Tuesday, November 06, 2007

Cashierophobia

I feel uncomfortable when I go to the grocery store and I know the cashier will know something about my life from the groceries I buy. If the contents of my cart are the exact items to purchase before a camping trip, I feel uncomfortable that the cashier knows I'll be camping that night. If I buy lasagna ingredients, wine, and fresh flowers, I feel uncomfortable that the cashier knows that I'm cooking for company that night. Make sense? I don't know why this makes me uncomfortable. In college, I bought a pregnancy test for a friend who kept putting off buying one herself (yes, it was really for a friend!), and in order to confuse the cashier I also bought powder and tampons. The powder was so I wasn't only buying feminine products, and the tampons were to show him I was still feeling optimistic about the results.

It's also apparent in other situations with strangers. For instance, as I was walking to the coffee shop I'm typing in right now, for a moment I worried that if I came to this coffee shop too much they may begin to recognize me and possibly know my order. So I decided I may have to find another one soon. Then it occurred to me: why am I so scared of becoming a regular?

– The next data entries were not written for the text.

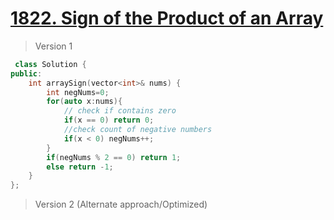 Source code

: # [1822. Sign of the Product of an Array](https://leetcode.com/problems/sign-of-the-product-of-an-array/)
> Version 1
```c++
 class Solution {
public:
    int arraySign(vector<int>& nums) {
        int negNums=0;
        for(auto x:nums){
            // check if contains zero
            if(x == 0) return 0;
            //check count of negative numbers
            if(x < 0) negNums++;
        } 
        if(negNums % 2 == 0) return 1;
        else return -1;
    }
};
```

> Version 2 (Alternate approach/Optimized) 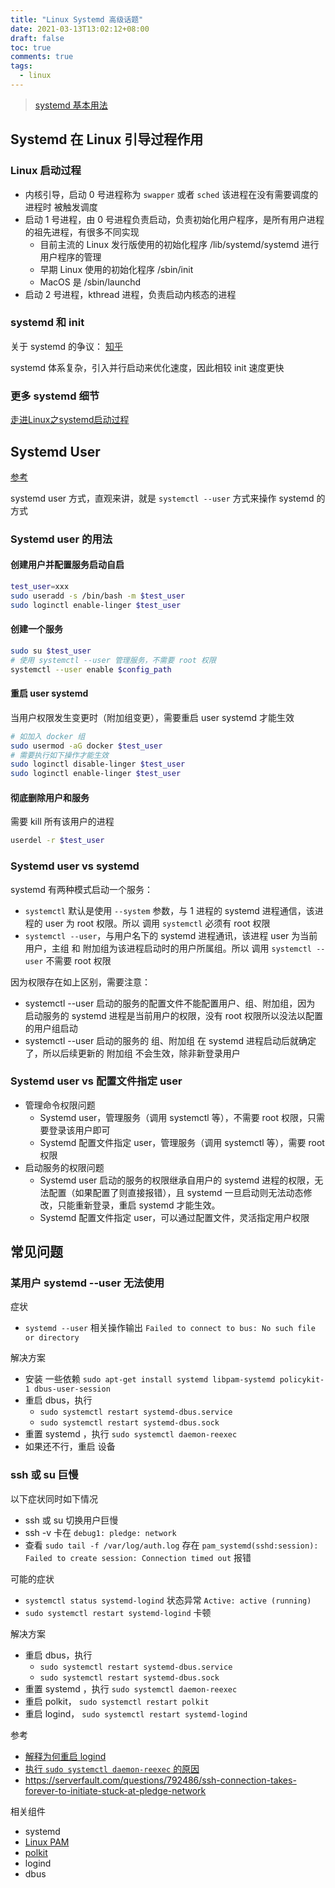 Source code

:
 ```yaml
---
title: "Linux Systemd 高级话题"
date: 2021-03-13T13:02:12+08:00
draft: false
toc: true
comments: true
tags:
  - linux
---
```


> [systemd 基本用法](/posts/linux-systemctl-systemd/)

## Systemd 在 Linux 引导过程作用

### Linux 启动过程

* 内核引导，启动 0 号进程称为 `swapper` 或者 `sched` 该进程在没有需要调度的 进程时 被触发调度
* 启动 1 号进程，由 0 号进程负责启动，负责初始化用户程序，是所有用户进程的祖先进程，有很多不同实现
    * 目前主流的 Linux 发行版使用的初始化程序 /lib/systemd/systemd 进行用户程序的管理
    * 早期 Linux 使用的初始化程序 /sbin/init
    * MacOS 是 /sbin/launchd
* 启动 2 号进程，kthread 进程，负责启动内核态的进程

### systemd 和 init

关于 systemd 的争议： [知乎](https://www.zhihu.com/question/25873473)

systemd 体系复杂，引入并行启动来优化速度，因此相较 init 速度更快

### 更多 systemd 细节

[走进Linux之systemd启动过程](https://linux.cn/article-5457-1.html)

## Systemd User

[参考](https://wiki.archlinux.org/index.php/Systemd_(%E7%AE%80%E4%BD%93%E4%B8%AD%E6%96%87)/User_(%E7%AE%80%E4%BD%93%E4%B8%AD%E6%96%87))

systemd user 方式，直观来讲，就是 `systemctl --user` 方式来操作 systemd 的方式

### Systemd user 的用法

#### 创建用户并配置服务启动自启

```bash
test_user=xxx
sudo useradd -s /bin/bash -m $test_user
sudo loginctl enable-linger $test_user
```

#### 创建一个服务

```bash
sudo su $test_user
# 使用 systemctl --user 管理服务，不需要 root 权限
systemctl --user enable $config_path
```

#### 重启 user systemd

当用户权限发生变更时（附加组变更），需要重启 user systemd 才能生效

```bash
# 如加入 docker 组
sudo usermod -aG docker $test_user
# 需要执行如下操作才能生效
sudo loginctl disable-linger $test_user 
sudo loginctl enable-linger $test_user 
```

#### 彻底删除用户和服务

需要 kill 所有该用户的进程

```bash
userdel -r $test_user
```

### Systemd user vs systemd

systemd 有两种模式启动一个服务：

* `systemctl` 默认是使用 `--system` 参数，与 1 进程的 systemd 进程通信，该进程的 user 为 root 权限。所以 调用 `systemctl` 必须有 root 权限
* `systemctl --user`，与用户名下的 systemd 进程通讯，该进程 user 为当前用户，主组 和 附加组为该进程启动时的用户所属组。所以 调用 `systemctl --user` 不需要 root 权限

因为权限存在如上区别，需要注意：

* systemctl --user 启动的服务的配置文件不能配置用户、组、附加组，因为 启动服务的 systemd 进程是当前用户的权限，没有 root 权限所以没法以配置的用户组启动
* systemctl --user 启动的服务的 组、附加组 在 systemd 进程启动后就确定了，所以后续更新的 附加组 不会生效，除非新登录用户

### Systemd user vs 配置文件指定 user

* 管理命令权限问题
    * Systemd user，管理服务（调用 systemctl 等），不需要 root 权限，只需要登录该用户即可
    * Systemd 配置文件指定 user，管理服务（调用 systemctl 等），需要 root 权限
* 启动服务的权限问题
    * Systemd user 启动的服务的权限继承自用户的 systemd 进程的权限，无法配置（如果配置了则直接报错），且 systemd 一旦启动则无法动态修改，只能重新登录，重启 systemd 才能生效。
    * Systemd 配置文件指定 user，可以通过配置文件，灵活指定用户权限

## 常见问题

### 某用户 systemd --user 无法使用

症状

* `systemd --user` 相关操作输出 `Failed to connect to bus: No such file or directory`

解决方案

* 安装 一些依赖 `sudo apt-get install systemd libpam-systemd policykit-1 dbus-user-session`
* 重启 dbus，执行
    * `sudo systemctl restart systemd-dbus.service`
    * `sudo systemctl restart systemd-dbus.sock`
* 重置 systemd ，执行 `sudo systemctl daemon-reexec`
* 如果还不行，重启 设备

### ssh 或 su 巨慢

以下症状同时如下情况

* ssh 或 su 切换用户巨慢
* ssh -v 卡在 `debug1: pledge: network`
* 查看 `sudo tail -f /var/log/auth.log` 存在 `pam_systemd(sshd:session): Failed to create session: Connection timed out` 报错

可能的症状

* `systemctl status systemd-logind` 状态异常 `Active: active (running)`
* `sudo systemctl restart systemd-logind` 卡顿

解决方案

* 重启 dbus，执行
    * `sudo systemctl restart systemd-dbus.service`
    * `sudo systemctl restart systemd-dbus.sock`
* 重置 systemd ，执行 `sudo systemctl daemon-reexec`
* 重启 polkit， `sudo systemctl restart polkit`
* 重启 logind， `sudo systemctl restart systemd-logind`

参考

* [解释为何重启 logind](https://littlerpl.me/2019/11/08/ssh-shuck-network/)
* [执行 `sudo systemctl daemon-reexec` 的原因](https://unix.stackexchange.com/questions/393394/systemd-logind-service-fails-to-start-when-attempting-to-return-from-rescue-tar)
* https://serverfault.com/questions/792486/ssh-connection-takes-forever-to-initiate-stuck-at-pledge-network

相关组件

* systemd
* [Linux PAM](https://www.cnblogs.com/kevincaptain/p/10493885.html)
* [polkit](https://wiki.archlinux.org/index.php/Polkit_(%E7%AE%80%E4%BD%93%E4%B8%AD%E6%96%87))
* logind
* dbus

You'd think I was a very timid person. In actuality, I'm very social and quite the opposite of shy. So why in the world do I hesitate before allowing a grocery store cashier know that I buy a lot of Lean Cuisines and yogurt? Is it because I know that if I was in his or her position, I would be paying attention to everything in a person's cart? I would try to access what kind of person they are, if they are single, if they cook, if they're attempting to impress a date that night. Actually, I do that anyway. That's right. When you are in front of me in line, I see your cat food, your Cheese Whiz, your 12 pack. I notice the Bagel Bites, the wine and flowers, or the frozen pizzas. I'll make a (dare I say) judgement about who you are by what you buy or your subtle body language. I'm in love with human behavior. Maybe my problem is that I'm afraid that others are too.